● Required action: Your copy should contain exactly the lines from the start of the material through the line containing "15 issued therefor", and no pictures.

● Record set:
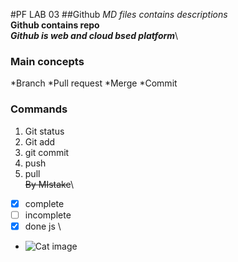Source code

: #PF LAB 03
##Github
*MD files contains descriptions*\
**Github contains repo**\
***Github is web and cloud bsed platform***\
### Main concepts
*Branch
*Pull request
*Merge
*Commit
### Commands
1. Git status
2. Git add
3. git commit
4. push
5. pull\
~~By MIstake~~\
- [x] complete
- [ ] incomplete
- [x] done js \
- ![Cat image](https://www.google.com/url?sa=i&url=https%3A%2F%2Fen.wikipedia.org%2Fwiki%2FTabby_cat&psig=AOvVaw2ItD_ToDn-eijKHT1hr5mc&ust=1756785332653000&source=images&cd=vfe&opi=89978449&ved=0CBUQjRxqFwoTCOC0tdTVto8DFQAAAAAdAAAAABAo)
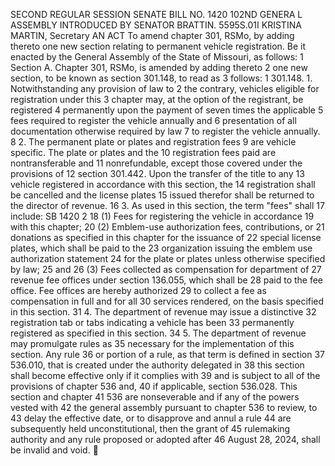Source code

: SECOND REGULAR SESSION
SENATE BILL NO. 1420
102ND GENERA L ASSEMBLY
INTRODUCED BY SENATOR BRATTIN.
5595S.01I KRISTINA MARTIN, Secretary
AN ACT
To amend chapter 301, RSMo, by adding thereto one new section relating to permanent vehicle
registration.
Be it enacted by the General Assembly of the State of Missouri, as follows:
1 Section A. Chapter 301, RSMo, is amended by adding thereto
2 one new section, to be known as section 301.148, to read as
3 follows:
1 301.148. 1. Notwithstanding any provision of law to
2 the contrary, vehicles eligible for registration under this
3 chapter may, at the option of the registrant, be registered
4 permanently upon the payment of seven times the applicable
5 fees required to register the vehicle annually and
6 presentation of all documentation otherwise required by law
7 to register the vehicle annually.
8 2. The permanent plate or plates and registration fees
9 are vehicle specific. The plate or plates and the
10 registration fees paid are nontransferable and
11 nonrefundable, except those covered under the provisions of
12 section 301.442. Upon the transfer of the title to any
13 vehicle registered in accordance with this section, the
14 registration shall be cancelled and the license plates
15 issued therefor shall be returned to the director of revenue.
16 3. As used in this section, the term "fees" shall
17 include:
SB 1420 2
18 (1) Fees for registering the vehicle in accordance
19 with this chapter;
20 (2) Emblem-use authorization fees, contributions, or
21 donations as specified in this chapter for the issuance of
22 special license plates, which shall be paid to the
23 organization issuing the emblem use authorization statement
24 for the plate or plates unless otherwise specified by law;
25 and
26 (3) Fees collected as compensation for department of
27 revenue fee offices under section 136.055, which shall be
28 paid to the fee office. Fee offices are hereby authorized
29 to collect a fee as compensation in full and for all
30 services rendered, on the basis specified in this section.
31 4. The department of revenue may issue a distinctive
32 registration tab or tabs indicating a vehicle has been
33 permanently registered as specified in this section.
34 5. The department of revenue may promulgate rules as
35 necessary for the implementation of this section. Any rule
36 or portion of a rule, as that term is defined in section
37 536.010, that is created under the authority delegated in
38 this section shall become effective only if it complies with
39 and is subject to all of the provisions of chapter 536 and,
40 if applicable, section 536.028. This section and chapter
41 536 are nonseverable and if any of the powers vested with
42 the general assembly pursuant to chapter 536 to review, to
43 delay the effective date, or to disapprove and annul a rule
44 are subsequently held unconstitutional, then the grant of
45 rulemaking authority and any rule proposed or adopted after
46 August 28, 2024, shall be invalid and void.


● Answer for the task:
Source code

: #PF LAB 03
##Github
*MD files contains descriptions*\
**Github contains repo**\
***Github is web and cloud bsed platform***\
### Main concepts
*Branch
*Pull request
*Merge
*Commit
### Commands
1. Git status
2. Git add
3. git commit
4. push
5. pull\
~~By MIstake~~\
- [x] complete
- [ ] incomplete
- [x] done js \
- ![Cat image](https://www.google.com/url?sa=i&url=https%3A%2F%2Fen.wikipedia.org%2Fwiki%2FTabby_cat&psig=AOvVaw2ItD_ToDn-eijKHT1hr5mc&ust=1756785332653000&source=images&cd=vfe&opi=89978449&ved=0CBUQjRxqFwoTCOC0tdTVto8DFQAAAAAdAAAAABAo)
Source code

: SECOND REGULAR SESSION
SENATE BILL NO. 1420
102ND GENERA L ASSEMBLY
INTRODUCED BY SENATOR BRATTIN.
5595S.01I KRISTINA MARTIN, Secretary
AN ACT
To amend chapter 301, RSMo, by adding thereto one new section relating to permanent vehicle
registration.
Be it enacted by the General Assembly of the State of Missouri, as follows:
1 Section A. Chapter 301, RSMo, is amended by adding thereto
2 one new section, to be known as section 301.148, to read as
3 follows:
1 301.148. 1. Notwithstanding any provision of law to
2 the contrary, vehicles eligible for registration under this
3 chapter may, at the option of the registrant, be registered
4 permanently upon the payment of seven times the applicable
5 fees required to register the vehicle annually and
6 presentation of all documentation otherwise required by law
7 to register the vehicle annually.
8 2. The permanent plate or plates and registration fees
9 are vehicle specific. The plate or plates and the
10 registration fees paid are nontransferable and
11 nonrefundable, except those covered under the provisions of
12 section 301.442. Upon the transfer of the title to any
13 vehicle registered in accordance with this section, the
14 registration shall be cancelled and the license plates
15 issued therefor shall be returned to the director of revenue.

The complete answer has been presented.